*** Exercise data Section Begins ***
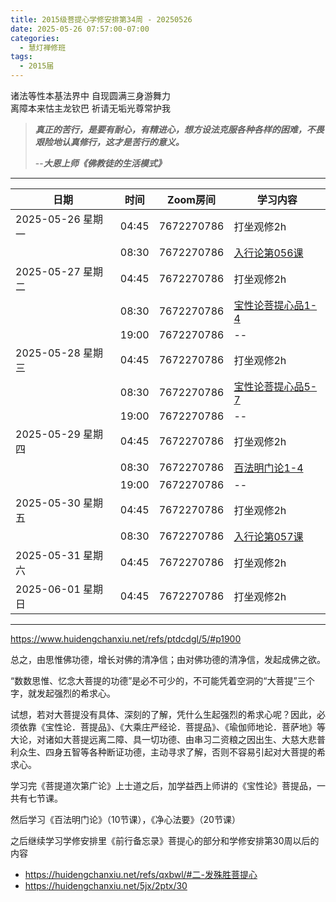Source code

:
 ```yaml
---
title: 2015级菩提心学修安排第34周 - 20250526
date: 2025-05-26 07:57:00-07:00
categories:
  - 慧灯禅修班
tags:
  - 2015届
---
```

诸法等性本基法界中 自现圆满三身游舞力  
离障本来怙主龙钦巴 祈请无垢光尊常护我


> *__真正的苦行，是要有耐心，有精进心，想方设法克服各种各样的困难，不畏艰险地认真修行，这才是苦行的意义。__*
>
> --***大恩上师《佛教徒的生活模式》***

---

|日期 |时间|Zoom房间|学习内容|
|--|--|--|--|
| 2025-05-26 星期一|04:45|7672270786|打坐观修2h|
| |08:30|7672270786|[入行论第056课](https://huidengchanxiu.net/refs/rxl/05#第五十六节课) |
| 2025-05-27 星期二 |04:45|7672270786|打坐观修2h|
|   |08:30|7672270786| [宝性论菩提心品1-4](https://box.hdcxb.net/%E7%A6%85%E4%BF%AE%E7%8F%AD/xmfw/05%E5%BC%A5%E5%8B%92%E8%AF%BE%E7%A8%8B/04%E5%AE%9D%E6%80%A7%E8%AE%BA/031-%E7%AC%AC%E4%BA%8C%E8%8F%A9%E6%8F%90%E5%93%81.mp3) |
|   |19:00|7672270786|--|
| 2025-05-28 星期三  |04:45|7672270786|打坐观修2h|
|   |08:30|7672270786| [宝性论菩提心品5-7](https://box.hdcxb.net/%E7%A6%85%E4%BF%AE%E7%8F%AD/xmfw/05%E5%BC%A5%E5%8B%92%E8%AF%BE%E7%A8%8B/04%E5%AE%9D%E6%80%A7%E8%AE%BA/035-%E7%AC%AC%E4%BA%8C%E8%8F%A9%E6%8F%90%E5%93%81.mp3) |
|   |19:00|7672270786| -- |
| 2025-05-29 星期四|04:45|7672270786|打坐观修2h|
|   |08:30|7672270786| [百法明门论1-4](https://box.hdcxb.net/%E7%A6%85%E4%BF%AE%E7%8F%AD/xmfw/05%E5%BC%A5%E5%8B%92%E8%AF%BE%E7%A8%8B/08%E7%99%BE%E6%B3%95%E6%98%8E%E9%97%A8%E8%AE%BA/%E5%A4%A7%E4%B9%98%E7%99%BE%E6%B3%95%E6%98%8E%E9%97%A8%E8%AE%BA%E7%9B%B4%E8%A7%A301%20%EF%BD%9C%20%E7%9B%8A%E8%A5%BF%E5%BD%AD%E6%8E%AA%E5%A0%AA%E5%B8%83%20[gB6mmRfUFTo].mp4) |
|   |19:00|7672270786|--|
| 2025-05-30 星期五|04:45|7672270786|打坐观修2h|
| |08:30|7672270786|[入行论第057课](https://huidengchanxiu.net/refs/rxl/05#第五十七节课) |
| 2025-05-31 星期六|04:45|7672270786| 打坐观修2h |
| 2025-06-01 星期日|04:45|7672270786| 打坐观修2h |

---
<https://www.huidengchanxiu.net/refs/ptdcdgl/5/#p1900>

总之，由思惟佛功德，增长对佛的清净信；由对佛功德的清净信，发起成佛之欲。

“数数思惟、忆念大菩提的功德”是必不可少的，不可能凭着空洞的“大菩提”三个字，就发起强烈的希求心。

试想，若对大菩提没有具体、深刻的了解，凭什么生起强烈的希求心呢？因此，必须依靠《宝性论．菩提品》、《大乘庄严经论．菩提品》、《瑜伽师地论．菩萨地》等大论，对诸如大菩提远离二障、具一切功德、由串习二资粮之因出生、大慈大悲普利众生、四身五智等各种断证功德，主动寻求了解，否则不容易引起对大菩提的希求心。

学习完《菩提道次第广论》上士道之后，加学益西上师讲的《宝性论》菩提品，一共有七节课。

然后学习《百法明门论》（10节课），《净心法要》（20节课）

之后继续学习学修安排里《前行备忘录》菩提心的部分和学修安排第30周以后的内容

- <https://huidengchanxiu.net/refs/qxbwl/#二-发殊胜菩提心>
- <https://huidengchanxiu.net/5jx/2ptx/30>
*** Exercise data Section Ends ***
▶ Task prompt: Considering each line of the records on its own, count those that contain "huidengchanxiu" and give only that number.

▶ Final answer: 5